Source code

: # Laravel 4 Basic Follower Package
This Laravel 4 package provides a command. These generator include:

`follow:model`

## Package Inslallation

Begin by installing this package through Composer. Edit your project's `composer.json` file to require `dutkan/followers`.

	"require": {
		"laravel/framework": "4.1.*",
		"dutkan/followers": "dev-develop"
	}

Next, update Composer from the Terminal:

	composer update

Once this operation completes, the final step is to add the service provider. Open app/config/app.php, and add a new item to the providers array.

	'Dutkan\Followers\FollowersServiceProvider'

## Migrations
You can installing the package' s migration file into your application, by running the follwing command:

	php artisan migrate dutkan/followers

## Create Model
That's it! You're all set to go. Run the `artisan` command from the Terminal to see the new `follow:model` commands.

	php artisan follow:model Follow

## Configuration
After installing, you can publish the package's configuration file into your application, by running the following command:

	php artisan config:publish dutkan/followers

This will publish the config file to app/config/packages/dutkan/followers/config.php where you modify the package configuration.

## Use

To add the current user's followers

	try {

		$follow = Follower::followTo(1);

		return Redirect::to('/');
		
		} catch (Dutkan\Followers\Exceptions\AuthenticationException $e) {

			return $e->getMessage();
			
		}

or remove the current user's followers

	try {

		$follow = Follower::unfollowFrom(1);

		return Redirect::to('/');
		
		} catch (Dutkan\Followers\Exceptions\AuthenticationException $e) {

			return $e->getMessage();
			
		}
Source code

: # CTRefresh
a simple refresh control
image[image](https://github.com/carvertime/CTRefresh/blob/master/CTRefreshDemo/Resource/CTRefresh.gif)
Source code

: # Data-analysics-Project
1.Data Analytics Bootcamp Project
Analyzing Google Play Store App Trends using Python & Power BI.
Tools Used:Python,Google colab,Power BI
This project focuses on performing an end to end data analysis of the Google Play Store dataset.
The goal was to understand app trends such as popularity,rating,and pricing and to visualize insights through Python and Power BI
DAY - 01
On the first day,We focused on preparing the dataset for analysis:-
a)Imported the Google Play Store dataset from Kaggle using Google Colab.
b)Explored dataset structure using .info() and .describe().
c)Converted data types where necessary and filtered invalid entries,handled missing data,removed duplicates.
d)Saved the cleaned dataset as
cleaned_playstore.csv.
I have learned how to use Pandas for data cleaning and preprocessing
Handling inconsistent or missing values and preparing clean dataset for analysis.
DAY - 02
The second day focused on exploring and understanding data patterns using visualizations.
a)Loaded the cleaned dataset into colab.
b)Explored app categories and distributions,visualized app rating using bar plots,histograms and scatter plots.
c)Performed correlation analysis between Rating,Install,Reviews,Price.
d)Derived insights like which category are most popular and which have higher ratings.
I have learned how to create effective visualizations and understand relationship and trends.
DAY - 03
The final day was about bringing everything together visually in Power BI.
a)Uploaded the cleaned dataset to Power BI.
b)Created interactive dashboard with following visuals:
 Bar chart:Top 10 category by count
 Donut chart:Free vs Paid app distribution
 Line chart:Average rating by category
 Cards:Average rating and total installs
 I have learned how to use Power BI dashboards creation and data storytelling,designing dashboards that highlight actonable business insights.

====

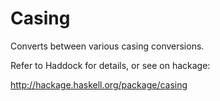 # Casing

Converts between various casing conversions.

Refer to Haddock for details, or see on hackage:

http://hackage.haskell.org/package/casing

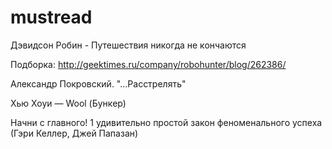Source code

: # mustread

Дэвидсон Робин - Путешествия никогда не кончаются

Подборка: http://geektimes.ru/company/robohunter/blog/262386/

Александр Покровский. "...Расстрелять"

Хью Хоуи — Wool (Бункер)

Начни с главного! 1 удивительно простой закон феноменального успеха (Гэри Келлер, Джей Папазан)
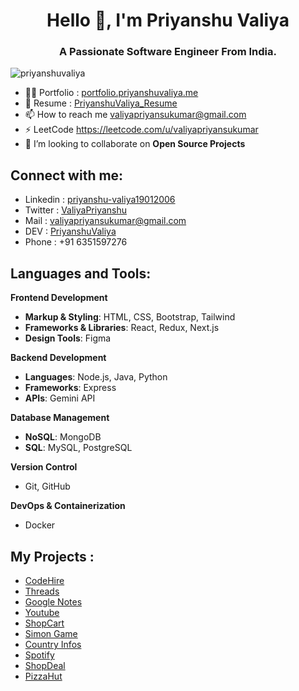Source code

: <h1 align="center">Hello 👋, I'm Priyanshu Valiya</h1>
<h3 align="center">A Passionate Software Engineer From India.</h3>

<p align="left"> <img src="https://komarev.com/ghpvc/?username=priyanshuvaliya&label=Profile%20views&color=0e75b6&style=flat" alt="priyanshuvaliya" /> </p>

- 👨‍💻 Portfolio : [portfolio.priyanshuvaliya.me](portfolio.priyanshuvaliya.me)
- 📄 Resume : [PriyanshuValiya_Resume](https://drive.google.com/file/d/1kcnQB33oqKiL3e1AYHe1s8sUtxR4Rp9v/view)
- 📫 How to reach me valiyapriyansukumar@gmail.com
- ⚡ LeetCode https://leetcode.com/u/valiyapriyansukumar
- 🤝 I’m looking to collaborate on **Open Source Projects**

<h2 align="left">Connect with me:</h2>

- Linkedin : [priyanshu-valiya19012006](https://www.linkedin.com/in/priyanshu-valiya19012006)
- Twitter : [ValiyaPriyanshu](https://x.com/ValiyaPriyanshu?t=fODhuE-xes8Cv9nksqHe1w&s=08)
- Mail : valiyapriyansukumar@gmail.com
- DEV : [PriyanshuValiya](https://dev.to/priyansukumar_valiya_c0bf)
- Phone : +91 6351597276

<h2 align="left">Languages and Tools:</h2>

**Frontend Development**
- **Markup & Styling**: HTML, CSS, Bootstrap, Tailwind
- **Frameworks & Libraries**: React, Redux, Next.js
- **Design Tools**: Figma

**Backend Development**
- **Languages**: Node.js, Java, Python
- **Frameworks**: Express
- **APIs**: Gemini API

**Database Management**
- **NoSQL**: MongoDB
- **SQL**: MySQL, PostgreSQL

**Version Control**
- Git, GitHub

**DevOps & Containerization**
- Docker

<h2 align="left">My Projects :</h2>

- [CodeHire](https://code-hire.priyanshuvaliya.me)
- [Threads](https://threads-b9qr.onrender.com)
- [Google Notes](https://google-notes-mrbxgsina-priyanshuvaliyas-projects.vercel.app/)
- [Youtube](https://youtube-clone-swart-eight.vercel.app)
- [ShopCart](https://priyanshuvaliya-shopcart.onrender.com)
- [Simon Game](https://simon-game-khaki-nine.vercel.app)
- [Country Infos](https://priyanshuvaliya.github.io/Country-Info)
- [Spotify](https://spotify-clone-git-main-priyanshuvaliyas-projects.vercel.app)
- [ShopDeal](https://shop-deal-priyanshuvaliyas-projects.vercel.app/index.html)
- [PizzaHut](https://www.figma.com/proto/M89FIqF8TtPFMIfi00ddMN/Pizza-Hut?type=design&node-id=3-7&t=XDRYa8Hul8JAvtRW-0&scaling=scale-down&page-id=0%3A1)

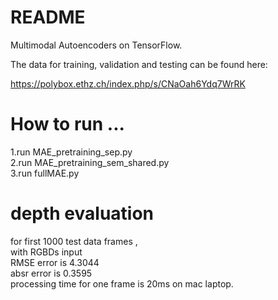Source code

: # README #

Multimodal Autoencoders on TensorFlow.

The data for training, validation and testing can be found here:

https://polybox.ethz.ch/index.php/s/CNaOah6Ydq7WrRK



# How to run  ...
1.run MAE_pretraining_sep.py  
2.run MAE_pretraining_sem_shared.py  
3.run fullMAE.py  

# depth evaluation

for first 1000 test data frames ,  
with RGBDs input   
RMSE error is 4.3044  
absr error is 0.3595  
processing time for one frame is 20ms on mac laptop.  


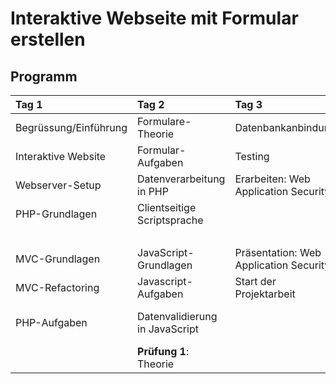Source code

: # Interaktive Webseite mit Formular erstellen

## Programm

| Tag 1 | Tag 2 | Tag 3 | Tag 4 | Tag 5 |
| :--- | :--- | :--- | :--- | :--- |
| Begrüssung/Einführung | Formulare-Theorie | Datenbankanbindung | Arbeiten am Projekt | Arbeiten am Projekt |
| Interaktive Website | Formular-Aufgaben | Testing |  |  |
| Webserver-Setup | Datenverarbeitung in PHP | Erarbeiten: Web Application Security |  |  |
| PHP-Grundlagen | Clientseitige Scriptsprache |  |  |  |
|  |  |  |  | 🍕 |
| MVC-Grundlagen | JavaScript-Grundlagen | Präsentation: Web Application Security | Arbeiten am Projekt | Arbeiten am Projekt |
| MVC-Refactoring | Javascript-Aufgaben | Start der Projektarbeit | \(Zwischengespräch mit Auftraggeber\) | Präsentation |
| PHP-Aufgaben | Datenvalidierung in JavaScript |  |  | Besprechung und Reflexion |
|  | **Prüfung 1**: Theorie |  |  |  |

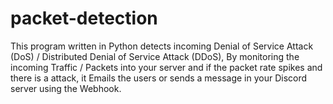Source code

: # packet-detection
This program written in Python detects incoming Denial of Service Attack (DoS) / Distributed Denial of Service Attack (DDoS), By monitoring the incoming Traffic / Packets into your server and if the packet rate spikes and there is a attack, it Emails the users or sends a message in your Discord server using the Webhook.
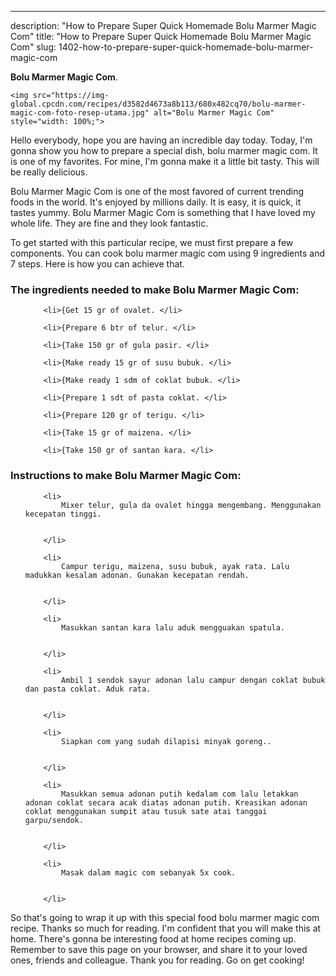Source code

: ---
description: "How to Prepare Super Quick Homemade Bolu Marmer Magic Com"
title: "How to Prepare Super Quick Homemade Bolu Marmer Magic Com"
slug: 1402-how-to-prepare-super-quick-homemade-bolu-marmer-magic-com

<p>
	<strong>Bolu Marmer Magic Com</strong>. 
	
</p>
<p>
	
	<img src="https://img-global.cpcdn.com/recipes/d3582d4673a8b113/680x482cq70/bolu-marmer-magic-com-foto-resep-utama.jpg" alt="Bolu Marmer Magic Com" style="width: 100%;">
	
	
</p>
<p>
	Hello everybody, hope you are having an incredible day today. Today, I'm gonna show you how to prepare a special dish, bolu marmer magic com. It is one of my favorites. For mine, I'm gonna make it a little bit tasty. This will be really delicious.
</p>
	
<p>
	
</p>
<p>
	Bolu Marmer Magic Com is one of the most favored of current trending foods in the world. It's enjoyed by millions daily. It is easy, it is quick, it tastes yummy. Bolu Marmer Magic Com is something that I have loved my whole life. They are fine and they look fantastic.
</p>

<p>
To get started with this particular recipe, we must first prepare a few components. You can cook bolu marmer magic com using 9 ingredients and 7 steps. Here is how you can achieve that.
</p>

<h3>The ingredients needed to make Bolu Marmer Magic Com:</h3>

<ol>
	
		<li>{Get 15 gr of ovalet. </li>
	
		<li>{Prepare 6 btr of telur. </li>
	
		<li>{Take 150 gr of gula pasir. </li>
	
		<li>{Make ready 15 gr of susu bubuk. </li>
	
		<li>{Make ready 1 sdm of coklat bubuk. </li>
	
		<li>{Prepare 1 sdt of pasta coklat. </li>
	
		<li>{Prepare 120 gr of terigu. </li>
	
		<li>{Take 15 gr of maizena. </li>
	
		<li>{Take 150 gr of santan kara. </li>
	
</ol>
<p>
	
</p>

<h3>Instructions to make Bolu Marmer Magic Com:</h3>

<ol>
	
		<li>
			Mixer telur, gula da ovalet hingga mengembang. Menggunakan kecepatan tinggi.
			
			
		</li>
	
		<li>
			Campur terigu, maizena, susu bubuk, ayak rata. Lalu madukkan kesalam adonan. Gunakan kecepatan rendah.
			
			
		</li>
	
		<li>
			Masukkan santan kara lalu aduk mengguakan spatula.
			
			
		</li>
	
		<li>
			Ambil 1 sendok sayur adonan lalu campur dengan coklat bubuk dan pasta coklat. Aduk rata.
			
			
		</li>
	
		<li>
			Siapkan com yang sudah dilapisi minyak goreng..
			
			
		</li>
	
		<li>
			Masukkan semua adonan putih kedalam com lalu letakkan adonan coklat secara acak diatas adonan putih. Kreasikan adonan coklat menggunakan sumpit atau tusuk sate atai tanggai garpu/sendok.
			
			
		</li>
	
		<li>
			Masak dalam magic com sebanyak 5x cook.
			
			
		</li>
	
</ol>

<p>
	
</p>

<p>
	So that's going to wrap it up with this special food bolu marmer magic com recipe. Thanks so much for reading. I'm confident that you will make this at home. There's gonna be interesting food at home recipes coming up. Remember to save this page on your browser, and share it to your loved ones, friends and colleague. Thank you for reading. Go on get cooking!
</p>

====

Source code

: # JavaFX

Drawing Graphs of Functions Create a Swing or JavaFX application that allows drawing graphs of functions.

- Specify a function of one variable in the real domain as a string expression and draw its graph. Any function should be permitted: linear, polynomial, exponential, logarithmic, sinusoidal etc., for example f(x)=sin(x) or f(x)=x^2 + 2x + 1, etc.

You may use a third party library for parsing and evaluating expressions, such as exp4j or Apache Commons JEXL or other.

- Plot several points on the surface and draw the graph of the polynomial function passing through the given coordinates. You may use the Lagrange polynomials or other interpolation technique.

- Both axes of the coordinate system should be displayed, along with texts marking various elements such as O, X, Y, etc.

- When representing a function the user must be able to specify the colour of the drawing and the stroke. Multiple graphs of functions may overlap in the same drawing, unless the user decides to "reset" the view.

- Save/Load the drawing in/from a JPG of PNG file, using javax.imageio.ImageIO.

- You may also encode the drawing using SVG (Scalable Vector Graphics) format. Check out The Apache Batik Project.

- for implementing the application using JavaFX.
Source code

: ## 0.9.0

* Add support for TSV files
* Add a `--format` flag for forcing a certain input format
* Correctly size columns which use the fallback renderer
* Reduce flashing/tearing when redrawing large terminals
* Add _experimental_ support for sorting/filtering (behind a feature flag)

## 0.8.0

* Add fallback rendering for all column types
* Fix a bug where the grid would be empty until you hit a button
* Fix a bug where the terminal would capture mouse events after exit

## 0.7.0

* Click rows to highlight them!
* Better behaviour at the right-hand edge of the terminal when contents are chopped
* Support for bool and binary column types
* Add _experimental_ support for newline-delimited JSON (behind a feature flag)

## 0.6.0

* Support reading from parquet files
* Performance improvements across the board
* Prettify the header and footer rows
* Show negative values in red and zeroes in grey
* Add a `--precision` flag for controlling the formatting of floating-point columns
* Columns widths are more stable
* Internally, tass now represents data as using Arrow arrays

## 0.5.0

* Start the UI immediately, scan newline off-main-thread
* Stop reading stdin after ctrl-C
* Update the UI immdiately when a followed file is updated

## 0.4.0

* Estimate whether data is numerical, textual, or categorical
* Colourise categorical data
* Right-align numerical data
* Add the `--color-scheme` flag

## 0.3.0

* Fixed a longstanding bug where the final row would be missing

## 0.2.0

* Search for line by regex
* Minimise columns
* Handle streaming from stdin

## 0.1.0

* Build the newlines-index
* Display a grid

====

• **What is expected**:
List the lines of the records where "command" occurs.

• **Exercise solution**:
This Laravel 4 package provides a command. These generator include:
You can installing the package' s migration file into your application, by running the follwing command:
That's it! You're all set to go. Run the `artisan` command from the Terminal to see the new `follow:model` commands.
After installing, you can publish the package's configuration file into your application, by running the following command:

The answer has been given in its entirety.